*** Excerpted records ***
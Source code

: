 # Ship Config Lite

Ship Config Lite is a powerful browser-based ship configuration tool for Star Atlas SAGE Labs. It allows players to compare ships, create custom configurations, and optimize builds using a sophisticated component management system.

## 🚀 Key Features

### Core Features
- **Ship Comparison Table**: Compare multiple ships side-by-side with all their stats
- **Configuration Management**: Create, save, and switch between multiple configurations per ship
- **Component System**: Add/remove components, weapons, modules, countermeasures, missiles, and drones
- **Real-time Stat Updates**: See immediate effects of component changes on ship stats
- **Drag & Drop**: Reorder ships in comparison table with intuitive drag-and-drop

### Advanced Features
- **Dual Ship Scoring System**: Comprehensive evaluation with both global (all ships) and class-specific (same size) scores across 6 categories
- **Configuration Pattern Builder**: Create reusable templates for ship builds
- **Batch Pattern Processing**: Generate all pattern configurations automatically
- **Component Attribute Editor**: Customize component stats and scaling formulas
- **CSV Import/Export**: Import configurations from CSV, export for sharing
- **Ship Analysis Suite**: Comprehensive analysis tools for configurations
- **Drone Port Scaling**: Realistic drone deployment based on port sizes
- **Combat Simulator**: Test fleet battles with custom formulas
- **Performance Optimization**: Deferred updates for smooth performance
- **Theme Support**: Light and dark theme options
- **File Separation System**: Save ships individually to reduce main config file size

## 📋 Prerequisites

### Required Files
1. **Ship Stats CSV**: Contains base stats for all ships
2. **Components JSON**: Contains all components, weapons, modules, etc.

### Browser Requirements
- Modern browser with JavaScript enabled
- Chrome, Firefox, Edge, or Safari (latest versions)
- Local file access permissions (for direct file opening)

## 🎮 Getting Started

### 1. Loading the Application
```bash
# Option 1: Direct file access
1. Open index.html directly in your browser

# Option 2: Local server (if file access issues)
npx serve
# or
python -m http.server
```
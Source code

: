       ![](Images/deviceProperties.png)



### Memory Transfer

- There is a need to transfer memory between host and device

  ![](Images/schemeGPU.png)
*** End of Excerpted records ***
» **Problem to work on**: Reproduce the preceding records exactly and completely.

» **Response to this task**:
Source code

: # Ship Config Lite

Ship Config Lite is a powerful browser-based ship configuration tool for Star Atlas SAGE Labs. It allows players to compare ships, create custom configurations, and optimize builds using a sophisticated component management system.

## 🚀 Key Features

### Core Features
- **Ship Comparison Table**: Compare multiple ships side-by-side with all their stats
- **Configuration Management**: Create, save, and switch between multiple configurations per ship
- **Component System**: Add/remove components, weapons, modules, countermeasures, missiles, and drones
- **Real-time Stat Updates**: See immediate effects of component changes on ship stats
- **Drag & Drop**: Reorder ships in comparison table with intuitive drag-and-drop

### Advanced Features
- **Dual Ship Scoring System**: Comprehensive evaluation with both global (all ships) and class-specific (same size) scores across 6 categories
- **Configuration Pattern Builder**: Create reusable templates for ship builds
- **Batch Pattern Processing**: Generate all pattern configurations automatically
- **Component Attribute Editor**: Customize component stats and scaling formulas
- **CSV Import/Export**: Import configurations from CSV, export for sharing
- **Ship Analysis Suite**: Comprehensive analysis tools for configurations
- **Drone Port Scaling**: Realistic drone deployment based on port sizes
- **Combat Simulator**: Test fleet battles with custom formulas
- **Performance Optimization**: Deferred updates for smooth performance
- **Theme Support**: Light and dark theme options
- **File Separation System**: Save ships individually to reduce main config file size

## 📋 Prerequisites

### Required Files
1. **Ship Stats CSV**: Contains base stats for all ships
2. **Components JSON**: Contains all components, weapons, modules, etc.

### Browser Requirements
- Modern browser with JavaScript enabled
- Chrome, Firefox, Edge, or Safari (latest versions)
- Local file access permissions (for direct file opening)

## 🎮 Getting Started

### 1. Loading the Application
```bash
# Option 1: Direct file access
1. Open index.html directly in your browser

# Option 2: Local server (if file access issues)
npx serve
# or
python -m http.server
```
Source code

:       ![](Images/deviceProperties.png)



### Memory Transfer

- There is a need to transfer memory between host and device

  ![](Images/schemeGPU.png)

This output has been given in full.